From: Kenneth Whistler (kenw@sybase.com)
Date: Wed Jul 14 2004 - 17:10:20 CDT
Peter Kirk continued:
> I did read it, but it didn't deal with the issue I was concerned about,
> of multiple combining marks. And I was concerned about that issue
> because that was the major concern expressed in the earlier discussion
> on variation selectors, and presented as the decisive reason why
> variation selectors cannot be used with combining marks.
And I agree that that is the (or at least "a") decisive reason
why variation selectors cannot be used with combining marks.
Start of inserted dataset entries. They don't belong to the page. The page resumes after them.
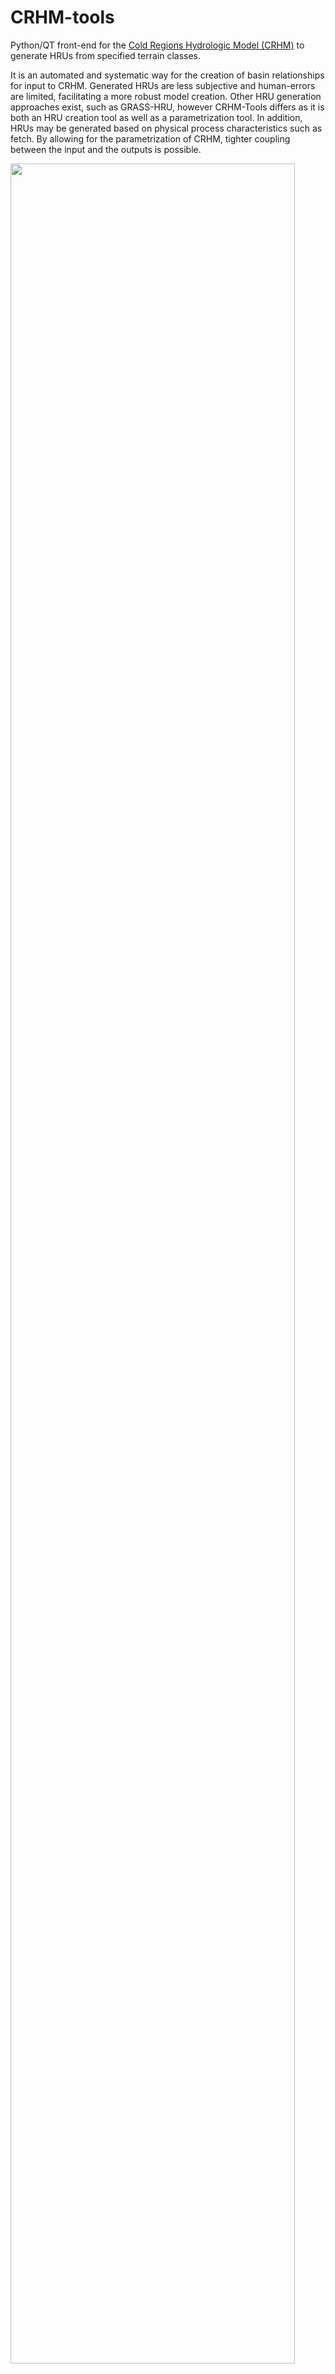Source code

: CRHM-tools
==========

Python/QT front-end for the [Cold Regions Hydrologic Model (CRHM)](http://www.usask.ca/hydrology/CRHM.php) to generate HRUs from specified terrain classes. 

It is an automated and systematic way for the creation of basin relationships for input to CRHM. Generated HRUs are less subjective and human-errors are limited, facilitating a more robust model creation. Other HRU generation approaches exist, such as GRASS-HRU, however CRHM-Tools differs as it is both an HRU creation tool as well as a parametrization tool. In addition, HRUs may be generated based on physical process characteristics such as fetch. By allowing for the parametrization of CRHM, tighter coupling between the input and the outputs is possible.


<img src="https://raw.github.com/Chrismarsh/CRHM-tools/master/Screenshot_1.png" width="95%">


Depends
==========
- Python 2.7
- PySide
- Matplotlib
- Numpy and SciPy
- GDAL


A python distribution such as [Enthought Python](http://www.enthought.com/products/epd.php) installs all the prerequisits. 

Tested with x64 and x86 Python. 

Tested on Win7x64 and OSX 10.7

Usage
==========
- Import raster files via file menu or right-clicking 'imported files'
- Create 'primary land classes' via the functions tab
	- Primary land classes are used to create the final HRUs
- Use the tools menu->generate HRUS to generate the final set of HRUs
	- These HRUs are essentially the intersection of each permutation of primary landclasses
- Drag and drog imported files to the 'secondary land classes' treeview item to create secondary land classes
	- These are used for generating HRU parameters for use in CRHM.
- Right-click treeview items to toggle plotting views
	- Primary land classes may either be displayed as 'classified' or as 'non-classified'. Classified shows the land classe output from running a function, while the non-classified shows the base data; exactly the same as if it was plotted from the imported files treeview.
- HRU parameters (for insertion into CRHM) are generated using the view->HRU details menu. This requires that one or more secondary land classes are selected. 

Features
=========
- Extensible plugin and UI to allow for additional functions to be easily added
- Quickly generates HRU from a range of existing functions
In other words, once you try to define <CM, VAR1> as being a
variant form of the combining mark in question, you start
getting into trouble whenever you try to add another combining
mark after it in sequence.
>
> If CGJ can be used with combining marks in situations where (as far as
> we know) there is in fact no problem with multiple combining marks, what
> is to stop variation selectors being used in the same situations?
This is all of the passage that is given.